◆ **EXERCISE OBJECTIVE**:
For the data below, please report each line where the word "subsubsection" is found.

◆ **PROVIDED INFORMATION**:
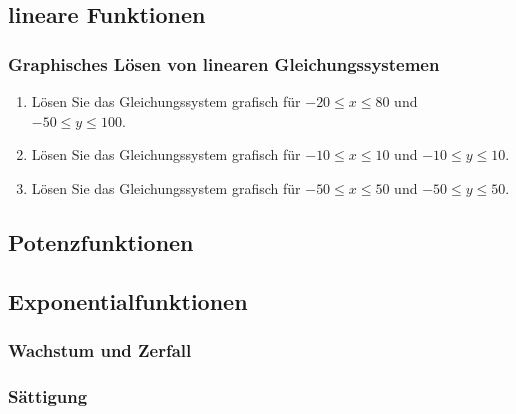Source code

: \setcounter{aufgabenNummer}{1}
  \renewcommand{\kAufgabenBuchstabe}{F}

\subsection{lineare Funktionen}


  \subsubsection{Graphisches Lösen von linearen Gleichungssystemen}

  \begin{enumerate}
  \item Lösen Sie das Gleichungssystem grafisch für
    $-20 \leq x \leq 80$ und $-50 \leq y \leq 100$.
    \item Lösen Sie das Gleichungssystem grafisch für
      $-10 \leq x \leq 10$ und $-10 \leq y \leq 10$.
          \item Lösen Sie das Gleichungssystem grafisch für
      $-50 \leq x \leq 50$ und $-50 \leq y \leq 50$.
  \end{enumerate}




\subsection{Potenzfunktionen}

\subsection{Exponentialfunktionen}

\subsubsection{Wachstum und Zerfall}

\subsubsection{Sättigung}
\newpage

◆ **RESPONSE TO THE EXERCISE**:
  \subsubsection{Graphisches Lösen von linearen Gleichungssystemen}
\subsubsection{Wachstum und Zerfall}
\subsubsection{Sättigung}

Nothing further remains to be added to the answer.